なぜ、部下の代わりに資料をつくってはいけないのか?

 ここでいう信頼は無条件です。信じられる根拠があるときにだけ信じるのではなく、条件をつけないで信じる。あるいは、あえて信じる根拠がないときに信じるということです。

 何を信頼するかといえば、2つあります。

 1つは、課題を自分で解決する力があるということです。

 部下がつくるべき資料を、あなたが代わりにつくってはいけないといいました(前回参照)。

 もしもあなたが、若いメンバーがつくるべき資料を代わりにつくってしまったとしたら、若いメンバーを信頼していないということです。その若者には、ミーティングの資料をつくるという自分の課題を、自分で解決する力があると信じていないということです。 実際のところ、その若者に任せてみれば、失敗するのかもしれません。しかし、できないと思われていることを知った若者は、仕事に取り組む勇気を挫かれます。

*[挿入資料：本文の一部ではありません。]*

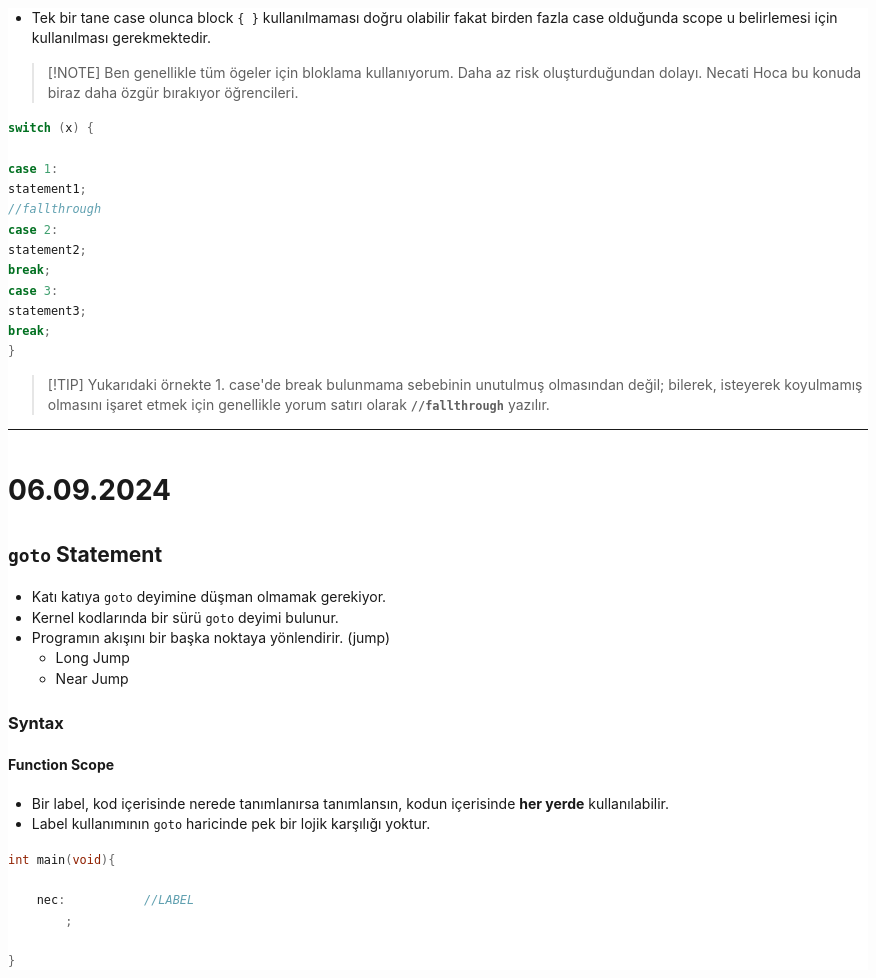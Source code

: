 - Tek bir tane case olunca block `{ }` kullanılmaması doğru olabilir fakat birden fazla case olduğunda scope u belirlemesi için kullanılması gerekmektedir.

>[!NOTE] Ben genellikle tüm ögeler için bloklama kullanıyorum. Daha az risk oluşturduğundan dolayı. Necati Hoca bu konuda biraz daha özgür bırakıyor öğrencileri.

```c
switch (x) {

case 1: 
statement1;
//fallthrough
case 2: 
statement2;
break;
case 3: 
statement3;
break;
}

```
>[!TIP] Yukarıdaki örnekte 1. case'de break bulunmama sebebinin unutulmuş olmasından değil; bilerek, isteyerek koyulmamış olmasını işaret etmek için genellikle yorum satırı olarak **`//fallthrough`** yazılır.

---
# 06.09.2024

## `goto` Statement

- Katı katıya `goto` deyimine düşman olmamak gerekiyor.
- Kernel kodlarında bir sürü `goto` deyimi bulunur.
- Programın akışını bir başka noktaya yönlendirir. (jump)
	- Long Jump
	- Near Jump

### Syntax

#### Function Scope
- Bir label, kod içerisinde nerede tanımlanırsa tanımlansın, kodun içerisinde **her yerde** kullanılabilir.
- Label kullanımının `goto` haricinde pek bir lojik karşılığı yoktur.
```c
int main(void){

	nec:           //LABEL
		;

}
```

ああ、実際、わたしが代わりにやってしまったこともあるのです。あまりに重要なミーティングだったので、こんな場面で失敗するなんて、とてもじゃないけれど許せないと思って。

 それは、若いメンバーが失敗したときの責任をとりたくないということですね。

そうですね。心苦しいですが、保身といわれれば、その通りかもしれません。